====== MATERIAL FOR THE TASK ======
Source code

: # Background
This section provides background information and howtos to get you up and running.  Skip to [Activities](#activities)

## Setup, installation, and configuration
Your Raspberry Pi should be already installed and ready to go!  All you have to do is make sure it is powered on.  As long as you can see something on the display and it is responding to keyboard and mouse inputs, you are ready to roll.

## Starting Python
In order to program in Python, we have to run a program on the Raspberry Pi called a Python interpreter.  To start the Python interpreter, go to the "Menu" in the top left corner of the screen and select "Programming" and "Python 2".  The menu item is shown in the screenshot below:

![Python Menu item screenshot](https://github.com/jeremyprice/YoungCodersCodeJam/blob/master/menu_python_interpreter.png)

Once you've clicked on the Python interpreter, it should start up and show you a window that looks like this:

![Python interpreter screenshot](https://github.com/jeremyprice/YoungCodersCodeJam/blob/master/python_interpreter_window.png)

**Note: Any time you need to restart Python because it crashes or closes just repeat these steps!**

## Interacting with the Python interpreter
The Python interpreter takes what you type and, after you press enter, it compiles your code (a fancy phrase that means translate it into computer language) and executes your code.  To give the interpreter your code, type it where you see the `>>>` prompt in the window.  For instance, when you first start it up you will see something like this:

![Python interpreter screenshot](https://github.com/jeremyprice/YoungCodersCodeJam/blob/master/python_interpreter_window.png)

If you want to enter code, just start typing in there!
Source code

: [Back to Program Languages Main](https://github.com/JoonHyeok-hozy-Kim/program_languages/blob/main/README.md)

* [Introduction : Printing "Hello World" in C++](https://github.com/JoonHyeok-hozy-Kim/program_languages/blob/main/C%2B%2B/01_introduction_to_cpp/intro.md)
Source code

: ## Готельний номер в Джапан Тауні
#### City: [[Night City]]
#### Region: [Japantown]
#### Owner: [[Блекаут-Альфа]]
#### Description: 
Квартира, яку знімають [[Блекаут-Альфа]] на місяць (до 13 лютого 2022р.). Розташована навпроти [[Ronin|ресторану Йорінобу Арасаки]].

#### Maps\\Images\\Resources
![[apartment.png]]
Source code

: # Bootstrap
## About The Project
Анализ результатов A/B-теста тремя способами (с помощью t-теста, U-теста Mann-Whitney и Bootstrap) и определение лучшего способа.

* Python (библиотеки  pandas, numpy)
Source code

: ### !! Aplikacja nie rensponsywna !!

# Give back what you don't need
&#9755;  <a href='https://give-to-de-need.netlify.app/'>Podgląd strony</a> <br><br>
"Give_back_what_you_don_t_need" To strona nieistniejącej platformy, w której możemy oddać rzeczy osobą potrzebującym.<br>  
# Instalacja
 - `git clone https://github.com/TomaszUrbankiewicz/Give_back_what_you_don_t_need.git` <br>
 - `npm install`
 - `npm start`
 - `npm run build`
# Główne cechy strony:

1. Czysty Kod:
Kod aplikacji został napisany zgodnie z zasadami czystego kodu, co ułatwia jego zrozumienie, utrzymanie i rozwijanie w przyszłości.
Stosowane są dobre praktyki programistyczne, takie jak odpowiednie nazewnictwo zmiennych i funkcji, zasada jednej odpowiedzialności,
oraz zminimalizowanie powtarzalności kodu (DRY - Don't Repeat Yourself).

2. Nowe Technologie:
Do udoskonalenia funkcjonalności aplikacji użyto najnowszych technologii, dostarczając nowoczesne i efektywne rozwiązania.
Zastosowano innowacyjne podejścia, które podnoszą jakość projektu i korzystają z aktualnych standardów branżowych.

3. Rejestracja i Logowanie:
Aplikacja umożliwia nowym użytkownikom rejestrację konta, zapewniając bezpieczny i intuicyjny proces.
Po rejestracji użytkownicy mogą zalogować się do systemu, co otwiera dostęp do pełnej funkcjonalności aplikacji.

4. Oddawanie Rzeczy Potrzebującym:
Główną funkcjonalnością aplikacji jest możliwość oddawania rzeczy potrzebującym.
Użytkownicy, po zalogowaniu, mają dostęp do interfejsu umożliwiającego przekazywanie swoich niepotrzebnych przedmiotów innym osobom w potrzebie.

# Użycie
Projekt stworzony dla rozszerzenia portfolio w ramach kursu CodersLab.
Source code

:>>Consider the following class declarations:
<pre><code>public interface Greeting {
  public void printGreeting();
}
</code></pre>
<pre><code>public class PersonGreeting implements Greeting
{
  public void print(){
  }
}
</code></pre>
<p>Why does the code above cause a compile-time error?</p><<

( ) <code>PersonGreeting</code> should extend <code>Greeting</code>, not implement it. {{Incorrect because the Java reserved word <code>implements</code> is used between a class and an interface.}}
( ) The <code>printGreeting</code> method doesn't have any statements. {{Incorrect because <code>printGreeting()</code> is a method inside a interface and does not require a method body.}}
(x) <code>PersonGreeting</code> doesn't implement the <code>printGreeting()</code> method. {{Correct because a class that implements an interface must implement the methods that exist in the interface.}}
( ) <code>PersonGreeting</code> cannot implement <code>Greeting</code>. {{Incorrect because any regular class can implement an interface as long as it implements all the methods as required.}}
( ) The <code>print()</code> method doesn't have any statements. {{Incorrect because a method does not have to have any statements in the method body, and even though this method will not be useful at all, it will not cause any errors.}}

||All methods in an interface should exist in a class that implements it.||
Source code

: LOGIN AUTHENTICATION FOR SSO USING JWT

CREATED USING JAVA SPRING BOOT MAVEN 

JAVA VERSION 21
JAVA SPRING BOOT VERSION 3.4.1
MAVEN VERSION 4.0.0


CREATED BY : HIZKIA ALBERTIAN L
======
* [EXERCISE]:
Return each line from the records that includes the word "main".

* [ANSWER TO THIS TASK]:
: [Back to Program Languages Main](https://github.com/JoonHyeok-hozy-Kim/program_languages/blob/main/README.md)
* [Introduction : Printing "Hello World" in C++](https://github.com/JoonHyeok-hozy-Kim/program_languages/blob/main/C%2B%2B/01_introduction_to_cpp/intro.md)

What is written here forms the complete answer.